--- Information supplied ---

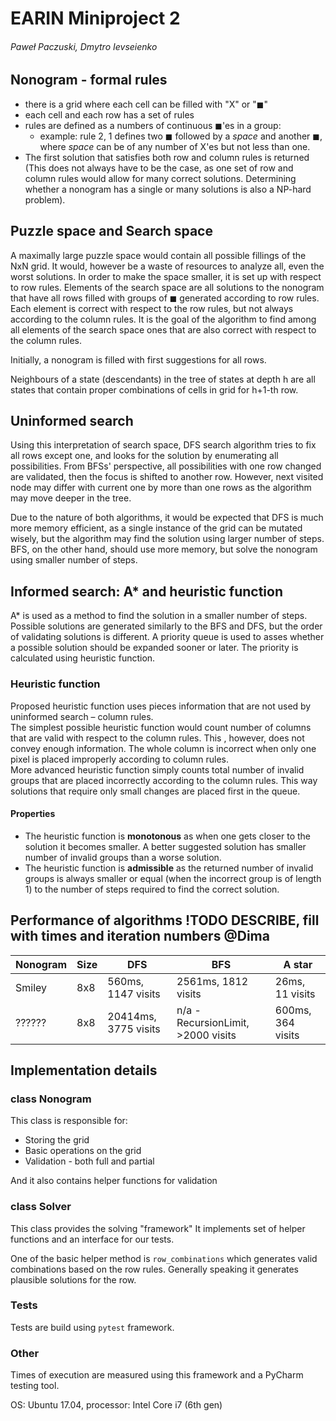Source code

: # EARIN Miniproject 2
###### Paweł Paczuski, Dmytro Ievseienko


## Nonogram - formal rules
* there is a grid where each cell can be filled with "X" or "◼"
* each cell and each row has a set of rules
* rules are defined as a numbers of continuous ◼'es in a group:
    * example: rule 2, 1 defines two ◼ followed by a _space_ and another ◼, where _space_ can be of any number of X'es but not less than one.
* The first solution that satisfies both row and column rules is returned (This does not always have to be the case, as one set of row and column rules would allow for many correct solutions. Determining whether a nonogram has a single or many solutions is also a NP-hard problem). 

## Puzzle space and Search space

A maximally large puzzle space would contain all possible fillings of the NxN grid. It would, however be a waste of resources to analyze all, even the worst solutions. In order to make the space smaller, it is set up with respect to row rules. Elements of the search space are all solutions to the nonogram that have all rows filled with groups of ◼ generated according to row rules. Each element is correct with respect to the row rules, but not always according to the column rules. It is the goal of the algorithm to find among all elements of the search space ones that are also correct with respect to the column rules. 

Initially, a nonogram is filled with first suggestions for all rows. 

Neighbours of a state (descendants) in the tree of states at depth h are all states that contain proper combinations of cells in grid for h+1-th row. 


## Uninformed search
Using this interpretation of search space, DFS search algorithm tries to fix all rows except one, and looks for the solution by enumerating all possibilities. 
From BFSs' perspective, all possibilities with one row changed are validated, then the focus is shifted to another row. However, next visited node may differ with current one by more than one rows as the algorithm may move deeper in the tree.

Due to the nature of both algorithms, it would be expected that DFS is much more memory efficient, as a single instance of the grid can be mutated wisely, but the algorithm may find the solution using larger number of steps. BFS, on the other hand, should use more memory, but solve the nonogram using smaller number of steps.

## Informed search: A* and heuristic function
A* is used as a method to find the solution in a smaller number of steps. Possible solutions are generated similarly to the BFS and DFS, but the order of validating solutions is different. A priority queue is used to asses whether a possible solution should be expanded sooner or later. The priority is calculated using heuristic function.
### Heuristic function
Proposed heuristic function uses pieces information that are not used by uninformed search – column rules.  
The simplest possible heuristic function would count number of columns that are valid with respect to the column rules. This , however, does not convey enough information. The whole column is incorrect when only one pixel is placed improperly according to column rules.  
More advanced heuristic function simply counts total number of invalid groups that are placed incorrectly according to the column rules. This way solutions that require only small changes are placed first in the queue.  

#### Properties
* The heuristic function is **monotonous** as when one gets closer to the solution it becomes smaller. A better suggested solution has smaller number of invalid groups than a worse solution.
* The heuristic function is **admissible** as the returned number of invalid groups is always smaller or equal (when the incorrect group is of length 1) to the number of steps required to find the correct solution.


## Performance of algorithms !TODO DESCRIBE, fill with times and iteration numbers @Dima

| Nonogram | Size |         DFS        |        BFS          |      A star     |
| -------- | ---- | ------------------ | ------------------- | --------------- |
| Smiley   |  8x8 | 560ms, 1147 visits | 2561ms, 1812 visits | 26ms, 11 visits |
| ??????   |  8x8 | 20414ms, 3775 visits | n/a - RecursionLimit, >2000 visits | 600ms, 364 visits |




## Implementation details

### class Nonogram

This class is responsible for:

* Storing the grid
* Basic operations on the grid
* Validation - both full and partial

And it also contains helper functions for validation

### class Solver

This class provides the solving "framework"
It implements set of helper functions and an interface for our tests.

One of the basic helper method is `row_combinations` which generates valid combinations based on the row rules.
Generally speaking it generates plausible solutions for the row.

### Tests

Tests are build using `pytest` framework.


### Other
Times of execution are measured using this framework and a PyCharm testing tool.

OS: Ubuntu 17.04, processor: Intel Core i7 (6th gen)
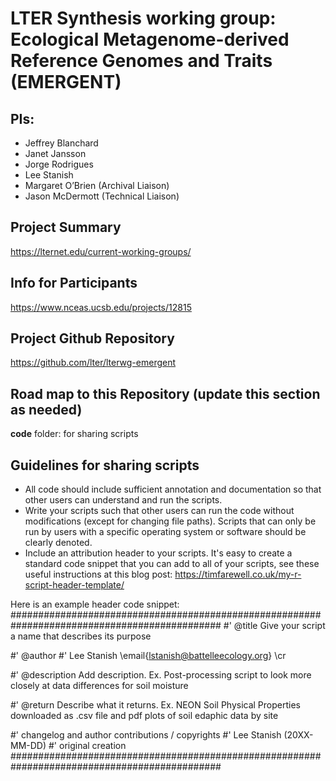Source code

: # LTER Synthesis working group:  Ecological Metagenome-derived Reference Genomes and Traits (EMERGENT)


## PIs: 

- Jeffrey Blanchard
- Janet Jansson
- Jorge Rodrigues
- Lee Stanish
- Margaret O’Brien (Archival Liaison)
- Jason McDermott (Technical Liaison)

## Project Summary

https://lternet.edu/current-working-groups/

## Info for Participants

https://www.nceas.ucsb.edu/projects/12815

## Project Github Repository

https://github.com/lter/lterwg-emergent


## Road map to this Repository (update this section as needed)

**code** folder: for sharing scripts

## Guidelines for sharing scripts

- All code should include sufficient annotation and documentation so that other users can understand and run the scripts. 
- Write your scripts such that other users can run the code without modifications (except for changing file paths). Scripts that can only be run by users with a specific operating system or software should be clearly denoted.
- Include an attribution header to your scripts. It's easy to create a standard code snippet that you can add to all of your scripts, see these useful instructions at this blog post: https://timfarewell.co.uk/my-r-script-header-template/

Here is an example header code snippet:
##############################################################################################
#' @title Give your script a name that describes its purpose

#' @author
#' Lee Stanish \email{lstanish@battelleecology.org} \cr

#' @description Add description. Ex. Post-processing script to look more closely at data differences for soil moisture

#' @return Describe what it returns. Ex. NEON Soil Physical Properties downloaded as .csv file and pdf plots of soil edaphic data by site

#' changelog and author contributions / copyrights
#'   Lee Stanish (20XX-MM-DD)
#'     original creation
##############################################################################################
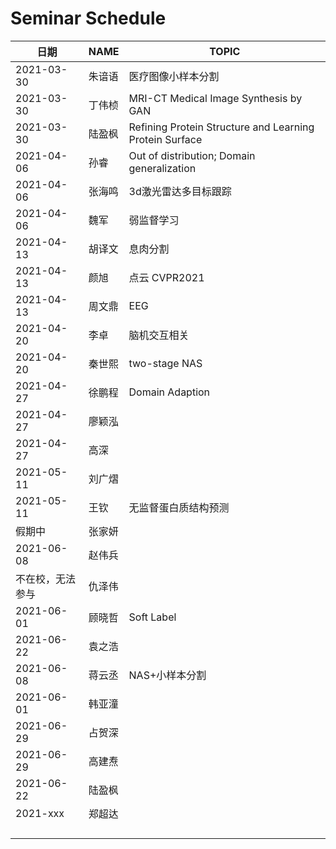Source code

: #  Seminar  Schedule

| 日期       | NAME            | TOPIC  |
| ---------- | --------------- | ------ |
| 2021-03-30 | 朱谙语          | 医疗图像小样本分割 |
| 2021-03-30 | 丁伟桢          | MRI-CT Medical Image Synthesis by GAN |
| 2021-03-30 | 陆盈枫          | Refining Protein Structure and Learning Protein Surface |
| 2021-04-06 | 孙睿 | Out of distribution; Domain generalization |
| 2021-04-06 | 张海鸣 | 3d激光雷达多目标跟踪 |
| 2021-04-06 | 魏军   | 弱监督学习 |
| 2021-04-13 | 胡译文 | 息肉分割 |
| 2021-04-13 | 颜旭 | 点云 CVPR2021 |
| 2021-04-13 | 周文鼎 | EEG |
| 2021-04-20 | 李卓 | 脑机交互相关 |
| 2021-04-20 | 秦世熙 | two-stage NAS                                           |
| 2021-04-27 | 徐鹏程 | Domain Adaption |
| 2021-04-27 | 廖颖泓 | |
| 2021-04-27 | 高深 |                                                         |
| 2021-05-11 | 刘广熠 |  |
| 2021-05-11 | 王钦 | 无监督蛋白质结构预测 |
| 假期中 | 张家妍 | |
| 2021-06-08       | 赵伟兵 | |
| 不在校，无法参与 | 仇泽伟 | |
| 2021-06-01       | 顾晓哲 | Soft Label                                              |
| 2021-06-22       | 袁之浩 | |
| 2021-06-08       | 蒋云丞 | NAS+小样本分割                                          |
| 2021-06-01 | 韩亚潼 | |
| 2021-06-29       | 占贺深 | |
| 2021-06-29       | 高建焘 | |
| 2021-06-22       | 陆盈枫 | |
| 2021-xxx | 郑超达 | |
|                  |        |  |
| |  | |
| |  | |
| |  | |







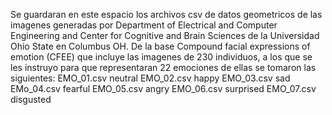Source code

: Se guardaran en este espacio los archivos csv de datos geometricos de las imagenes generadas por Department of Electrical and Computer Engineering and Center for Cognitive and Brain Sciences de la Universidad Ohio State en Columbus OH.
De la base Compound facial expressions of emotion (CFEE) que incluye las imagenes de 230 individuos, a los que se les instruyo para que representaran 22 emociones de ellas se tomaron las siguientes:
     EMO_01.csv neutral
     EMO_02.csv happy
     EMO_03.csv sad
     EMo_04.csv fearful
     EMO_05.csv angry
     EMO_06.csv surprised
     EMO_07.csv disgusted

---

* **Exercise**
Write out, from the lines above, only those from the line with "a worse solution." to the line with "364 visits |", exactly as given, including the first and the last.

* **Task response**
* The heuristic function is **monotonous** as when one gets closer to the solution it becomes smaller. A better suggested solution has smaller number of invalid groups than a worse solution.
* The heuristic function is **admissible** as the returned number of invalid groups is always smaller or equal (when the incorrect group is of length 1) to the number of steps required to find the correct solution.


## Performance of algorithms !TODO DESCRIBE, fill with times and iteration numbers @Dima

| Nonogram | Size |         DFS        |        BFS          |      A star     |
| -------- | ---- | ------------------ | ------------------- | --------------- |
| Smiley   |  8x8 | 560ms, 1147 visits | 2561ms, 1812 visits | 26ms, 11 visits |
| ??????   |  8x8 | 20414ms, 3775 visits | n/a - RecursionLimit, >2000 visits | 600ms, 364 visits |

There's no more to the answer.